EXERCISE MATERIALS -
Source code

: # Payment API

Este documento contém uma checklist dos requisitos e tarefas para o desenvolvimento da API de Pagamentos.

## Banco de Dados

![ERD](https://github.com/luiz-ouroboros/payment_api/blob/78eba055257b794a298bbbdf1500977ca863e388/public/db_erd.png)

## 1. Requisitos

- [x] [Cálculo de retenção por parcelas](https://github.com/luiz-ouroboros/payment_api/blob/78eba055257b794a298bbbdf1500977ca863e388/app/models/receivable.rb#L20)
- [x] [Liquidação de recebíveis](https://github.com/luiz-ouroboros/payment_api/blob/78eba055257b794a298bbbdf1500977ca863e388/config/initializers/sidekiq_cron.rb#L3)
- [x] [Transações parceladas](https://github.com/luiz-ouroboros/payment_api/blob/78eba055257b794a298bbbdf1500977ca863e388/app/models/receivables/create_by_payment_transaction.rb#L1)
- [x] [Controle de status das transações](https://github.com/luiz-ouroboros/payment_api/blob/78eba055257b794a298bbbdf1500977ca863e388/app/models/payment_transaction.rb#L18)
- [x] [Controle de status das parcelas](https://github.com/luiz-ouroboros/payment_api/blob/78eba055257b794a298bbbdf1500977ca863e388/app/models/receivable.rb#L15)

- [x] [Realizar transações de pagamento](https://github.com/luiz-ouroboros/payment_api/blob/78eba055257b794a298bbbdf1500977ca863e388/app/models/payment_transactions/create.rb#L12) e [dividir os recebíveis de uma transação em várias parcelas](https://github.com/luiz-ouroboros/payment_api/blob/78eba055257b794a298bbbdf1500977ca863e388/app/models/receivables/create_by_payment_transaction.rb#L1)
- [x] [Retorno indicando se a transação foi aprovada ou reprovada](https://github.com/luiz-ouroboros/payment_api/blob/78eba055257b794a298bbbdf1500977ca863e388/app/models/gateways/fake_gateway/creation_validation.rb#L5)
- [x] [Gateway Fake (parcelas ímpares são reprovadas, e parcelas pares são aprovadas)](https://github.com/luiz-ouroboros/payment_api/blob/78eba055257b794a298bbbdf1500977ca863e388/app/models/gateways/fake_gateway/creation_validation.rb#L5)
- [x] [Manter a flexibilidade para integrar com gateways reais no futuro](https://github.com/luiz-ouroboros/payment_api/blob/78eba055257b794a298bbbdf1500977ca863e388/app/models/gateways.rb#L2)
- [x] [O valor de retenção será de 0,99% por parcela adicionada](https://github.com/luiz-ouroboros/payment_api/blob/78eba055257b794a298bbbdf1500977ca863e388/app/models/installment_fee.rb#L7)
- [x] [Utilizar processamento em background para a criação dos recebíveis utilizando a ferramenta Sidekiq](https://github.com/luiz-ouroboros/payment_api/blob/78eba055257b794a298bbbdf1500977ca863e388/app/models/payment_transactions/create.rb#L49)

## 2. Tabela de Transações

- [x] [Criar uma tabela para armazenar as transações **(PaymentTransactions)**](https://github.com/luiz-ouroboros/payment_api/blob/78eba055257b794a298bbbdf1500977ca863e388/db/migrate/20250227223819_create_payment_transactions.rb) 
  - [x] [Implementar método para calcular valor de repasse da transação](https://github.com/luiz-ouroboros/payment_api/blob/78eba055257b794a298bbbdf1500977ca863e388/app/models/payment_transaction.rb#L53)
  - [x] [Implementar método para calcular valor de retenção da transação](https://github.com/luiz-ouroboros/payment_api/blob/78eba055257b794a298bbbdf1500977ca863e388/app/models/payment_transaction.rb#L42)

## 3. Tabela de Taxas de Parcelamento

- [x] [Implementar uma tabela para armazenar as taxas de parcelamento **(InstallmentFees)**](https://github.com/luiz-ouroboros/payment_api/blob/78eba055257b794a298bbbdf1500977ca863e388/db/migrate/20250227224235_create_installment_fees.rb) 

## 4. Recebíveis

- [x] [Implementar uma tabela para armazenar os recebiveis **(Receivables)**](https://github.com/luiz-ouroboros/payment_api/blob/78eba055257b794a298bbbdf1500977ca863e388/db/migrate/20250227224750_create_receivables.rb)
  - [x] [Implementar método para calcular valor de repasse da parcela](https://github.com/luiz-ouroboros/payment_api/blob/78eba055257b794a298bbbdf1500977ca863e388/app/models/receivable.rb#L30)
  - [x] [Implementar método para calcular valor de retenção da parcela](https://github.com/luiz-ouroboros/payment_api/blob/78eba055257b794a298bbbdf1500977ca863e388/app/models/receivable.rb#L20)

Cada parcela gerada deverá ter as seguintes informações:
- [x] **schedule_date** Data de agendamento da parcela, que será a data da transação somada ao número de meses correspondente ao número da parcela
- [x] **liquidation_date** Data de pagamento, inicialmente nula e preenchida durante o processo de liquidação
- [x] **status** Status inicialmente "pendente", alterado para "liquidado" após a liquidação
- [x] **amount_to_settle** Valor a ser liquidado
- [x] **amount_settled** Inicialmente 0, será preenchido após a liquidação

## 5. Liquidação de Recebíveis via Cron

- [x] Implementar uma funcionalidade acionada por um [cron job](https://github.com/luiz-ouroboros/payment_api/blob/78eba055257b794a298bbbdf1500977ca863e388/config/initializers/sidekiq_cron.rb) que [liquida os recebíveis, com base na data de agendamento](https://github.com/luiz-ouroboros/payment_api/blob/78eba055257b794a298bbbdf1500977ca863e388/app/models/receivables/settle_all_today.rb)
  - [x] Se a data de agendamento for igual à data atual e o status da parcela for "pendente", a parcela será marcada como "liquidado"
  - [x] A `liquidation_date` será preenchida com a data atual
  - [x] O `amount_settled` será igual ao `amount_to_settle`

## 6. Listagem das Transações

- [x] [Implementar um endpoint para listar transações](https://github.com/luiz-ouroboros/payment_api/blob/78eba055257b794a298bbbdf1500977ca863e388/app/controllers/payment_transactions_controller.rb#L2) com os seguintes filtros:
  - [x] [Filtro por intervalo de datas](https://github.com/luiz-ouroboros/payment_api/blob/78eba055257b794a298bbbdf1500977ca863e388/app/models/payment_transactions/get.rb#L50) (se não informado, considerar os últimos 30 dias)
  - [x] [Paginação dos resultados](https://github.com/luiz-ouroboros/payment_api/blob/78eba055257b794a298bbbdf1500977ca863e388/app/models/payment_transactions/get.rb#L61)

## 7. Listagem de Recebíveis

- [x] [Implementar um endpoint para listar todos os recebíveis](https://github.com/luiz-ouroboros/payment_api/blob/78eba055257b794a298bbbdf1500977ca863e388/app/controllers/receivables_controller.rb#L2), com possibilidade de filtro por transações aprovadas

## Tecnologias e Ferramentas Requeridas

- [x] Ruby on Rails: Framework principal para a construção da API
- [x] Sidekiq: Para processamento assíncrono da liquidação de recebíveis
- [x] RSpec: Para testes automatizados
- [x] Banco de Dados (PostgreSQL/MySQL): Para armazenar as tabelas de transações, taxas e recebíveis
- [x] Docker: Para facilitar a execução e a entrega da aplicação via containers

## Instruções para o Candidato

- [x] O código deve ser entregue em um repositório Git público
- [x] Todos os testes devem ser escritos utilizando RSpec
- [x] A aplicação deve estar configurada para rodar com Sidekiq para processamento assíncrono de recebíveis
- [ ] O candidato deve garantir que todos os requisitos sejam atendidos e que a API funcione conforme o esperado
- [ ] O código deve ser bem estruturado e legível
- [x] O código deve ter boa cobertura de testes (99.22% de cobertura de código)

EXERCISE DIRECTIONS - Look through the material above for the word "aplicação" and copy every line that has it.

ANSWER TO THIS EXERCISE -
- [x] Docker: Para facilitar a execução e a entrega da aplicação via containers
- [x] A aplicação deve estar configurada para rodar com Sidekiq para processamento assíncrono de recebíveis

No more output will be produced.